That was a kicker. “You’re kidding me—Sonny Dickerson’s mom shot me in the head?”

“Yes. We all believed it was a man, of course, since everyone who saw her—from Ted Moody, who brought us that note in the Hoover Building, to the lady who rented her the Zodiac—described a man. We even heard what we all thought was a man’s voice on that telephone message to Molly, never doubted it was Xu.

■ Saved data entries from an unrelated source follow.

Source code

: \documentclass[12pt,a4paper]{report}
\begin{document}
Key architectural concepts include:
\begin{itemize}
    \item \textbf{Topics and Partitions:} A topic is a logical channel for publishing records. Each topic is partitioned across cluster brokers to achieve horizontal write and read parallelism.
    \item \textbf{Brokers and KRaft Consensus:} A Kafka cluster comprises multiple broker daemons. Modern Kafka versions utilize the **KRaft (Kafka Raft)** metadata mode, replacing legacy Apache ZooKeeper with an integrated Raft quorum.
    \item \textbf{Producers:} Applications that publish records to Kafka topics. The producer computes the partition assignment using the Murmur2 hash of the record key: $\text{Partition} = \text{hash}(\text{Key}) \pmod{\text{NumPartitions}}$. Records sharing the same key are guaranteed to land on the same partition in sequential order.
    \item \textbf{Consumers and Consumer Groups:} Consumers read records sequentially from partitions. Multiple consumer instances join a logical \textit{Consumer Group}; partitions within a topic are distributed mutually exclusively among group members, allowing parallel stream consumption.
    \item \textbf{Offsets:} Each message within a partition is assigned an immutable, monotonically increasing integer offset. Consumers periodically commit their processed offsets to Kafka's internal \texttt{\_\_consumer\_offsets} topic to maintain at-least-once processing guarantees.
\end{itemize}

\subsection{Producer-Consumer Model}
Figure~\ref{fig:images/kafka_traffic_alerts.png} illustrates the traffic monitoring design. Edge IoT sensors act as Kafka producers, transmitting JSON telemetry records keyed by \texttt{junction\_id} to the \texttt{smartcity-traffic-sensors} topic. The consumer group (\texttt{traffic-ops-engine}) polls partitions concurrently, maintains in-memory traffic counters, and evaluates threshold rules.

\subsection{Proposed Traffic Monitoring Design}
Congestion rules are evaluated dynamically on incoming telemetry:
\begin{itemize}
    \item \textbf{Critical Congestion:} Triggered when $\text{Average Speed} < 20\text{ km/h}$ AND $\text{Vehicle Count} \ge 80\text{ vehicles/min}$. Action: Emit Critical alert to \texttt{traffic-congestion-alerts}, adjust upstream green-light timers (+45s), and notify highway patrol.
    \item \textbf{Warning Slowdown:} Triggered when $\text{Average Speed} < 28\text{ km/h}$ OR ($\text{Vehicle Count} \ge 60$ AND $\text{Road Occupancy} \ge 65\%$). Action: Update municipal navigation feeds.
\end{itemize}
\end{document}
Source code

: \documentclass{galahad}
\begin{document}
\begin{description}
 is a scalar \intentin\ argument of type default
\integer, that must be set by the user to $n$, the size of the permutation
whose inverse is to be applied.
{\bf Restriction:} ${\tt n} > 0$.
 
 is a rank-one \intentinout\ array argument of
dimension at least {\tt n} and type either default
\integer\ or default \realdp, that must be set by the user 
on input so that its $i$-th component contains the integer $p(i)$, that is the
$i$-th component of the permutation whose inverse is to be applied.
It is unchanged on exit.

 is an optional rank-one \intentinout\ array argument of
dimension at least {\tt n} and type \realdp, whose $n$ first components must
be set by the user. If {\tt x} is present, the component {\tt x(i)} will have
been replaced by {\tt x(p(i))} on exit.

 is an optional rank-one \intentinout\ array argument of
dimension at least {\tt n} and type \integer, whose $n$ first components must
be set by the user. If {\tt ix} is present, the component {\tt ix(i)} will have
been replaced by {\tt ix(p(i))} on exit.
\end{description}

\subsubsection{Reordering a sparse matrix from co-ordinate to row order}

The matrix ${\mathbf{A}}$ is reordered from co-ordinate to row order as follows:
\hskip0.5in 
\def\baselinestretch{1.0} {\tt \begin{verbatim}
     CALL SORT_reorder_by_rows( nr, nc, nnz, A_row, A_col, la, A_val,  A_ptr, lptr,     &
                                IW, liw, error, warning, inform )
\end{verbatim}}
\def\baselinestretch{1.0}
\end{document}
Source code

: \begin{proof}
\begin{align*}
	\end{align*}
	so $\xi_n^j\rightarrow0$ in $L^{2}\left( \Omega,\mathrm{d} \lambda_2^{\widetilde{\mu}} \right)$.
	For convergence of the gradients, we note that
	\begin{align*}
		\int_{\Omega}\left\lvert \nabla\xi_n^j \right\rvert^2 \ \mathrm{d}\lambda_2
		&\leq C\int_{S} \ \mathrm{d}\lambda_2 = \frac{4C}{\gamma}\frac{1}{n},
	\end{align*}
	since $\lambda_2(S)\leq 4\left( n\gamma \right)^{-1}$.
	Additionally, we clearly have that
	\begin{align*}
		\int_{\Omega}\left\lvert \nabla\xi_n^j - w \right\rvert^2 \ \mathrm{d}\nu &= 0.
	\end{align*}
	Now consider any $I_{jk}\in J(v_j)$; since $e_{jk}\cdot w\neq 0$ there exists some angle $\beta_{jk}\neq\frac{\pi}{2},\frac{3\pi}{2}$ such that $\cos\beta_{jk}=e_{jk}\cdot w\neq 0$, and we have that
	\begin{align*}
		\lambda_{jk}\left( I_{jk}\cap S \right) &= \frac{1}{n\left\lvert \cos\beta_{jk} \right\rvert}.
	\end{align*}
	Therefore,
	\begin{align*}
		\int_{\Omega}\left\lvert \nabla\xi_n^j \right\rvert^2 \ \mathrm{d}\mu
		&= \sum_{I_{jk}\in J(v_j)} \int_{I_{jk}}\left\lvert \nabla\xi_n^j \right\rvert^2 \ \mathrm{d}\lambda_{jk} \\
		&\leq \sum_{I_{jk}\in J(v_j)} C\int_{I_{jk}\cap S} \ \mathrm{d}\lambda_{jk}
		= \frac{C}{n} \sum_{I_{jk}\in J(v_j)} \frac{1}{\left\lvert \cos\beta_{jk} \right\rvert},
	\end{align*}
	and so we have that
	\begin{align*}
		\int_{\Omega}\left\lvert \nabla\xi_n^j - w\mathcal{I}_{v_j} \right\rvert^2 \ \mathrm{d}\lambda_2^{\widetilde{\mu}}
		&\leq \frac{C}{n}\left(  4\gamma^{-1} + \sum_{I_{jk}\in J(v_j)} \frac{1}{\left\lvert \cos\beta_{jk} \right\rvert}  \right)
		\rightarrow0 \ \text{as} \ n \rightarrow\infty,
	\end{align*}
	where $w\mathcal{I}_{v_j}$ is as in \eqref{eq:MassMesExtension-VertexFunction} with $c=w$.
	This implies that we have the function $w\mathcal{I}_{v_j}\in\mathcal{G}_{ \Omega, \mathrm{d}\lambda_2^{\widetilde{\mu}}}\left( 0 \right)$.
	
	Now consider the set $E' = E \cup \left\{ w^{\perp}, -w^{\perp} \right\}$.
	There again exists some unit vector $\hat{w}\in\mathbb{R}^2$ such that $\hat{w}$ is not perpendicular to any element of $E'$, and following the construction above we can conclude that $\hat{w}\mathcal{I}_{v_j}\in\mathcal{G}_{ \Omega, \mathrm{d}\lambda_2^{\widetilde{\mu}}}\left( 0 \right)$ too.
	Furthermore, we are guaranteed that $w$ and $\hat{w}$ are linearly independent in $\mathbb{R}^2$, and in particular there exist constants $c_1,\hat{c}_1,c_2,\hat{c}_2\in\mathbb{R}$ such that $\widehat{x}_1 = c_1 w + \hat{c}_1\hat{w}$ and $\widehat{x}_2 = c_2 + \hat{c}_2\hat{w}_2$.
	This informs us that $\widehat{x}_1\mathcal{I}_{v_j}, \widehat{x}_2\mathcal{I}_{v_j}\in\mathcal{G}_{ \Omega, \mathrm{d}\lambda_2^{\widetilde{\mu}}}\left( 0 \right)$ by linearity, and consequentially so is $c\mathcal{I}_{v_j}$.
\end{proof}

“She’s got a gravelly voice she’s learned to control, and she knows how to disguise herself as a man. She let us believe all the attempts on Ramsey’s life were Xu until Tuesday, when she shot you with Xu on the ground under you.” Sherlock came up on her elbow. “I just can’t get over it—Father Sonny Dickerson’s mother. But, Dillon, why didn’t her name pop right out when Ruth and Dane did their search, no matter if she’s female?”

“Because her name is Charlene Cartwright. Like I said, she was in jail for ten years for the murder of her husband, evidently a miserable human being who not only abused Sonny and his now-deceased brother but also his wife, Charlene. She snapped and shot a dozen bullets in his face with his own gun.

“From the court transcript I read of her trial in Baton Rouge, I think her shooting him was justified. I don’t know why her lawyer didn’t plead self-defense, but he didn’t. He went for the SODDI defense—Some Other Dude Did It—but the jury didn’t buy it, and no wonder, since there was so much evidence against her. They wanted her to serve hard time, and so she did. She was given fifteen years, paroled after ten.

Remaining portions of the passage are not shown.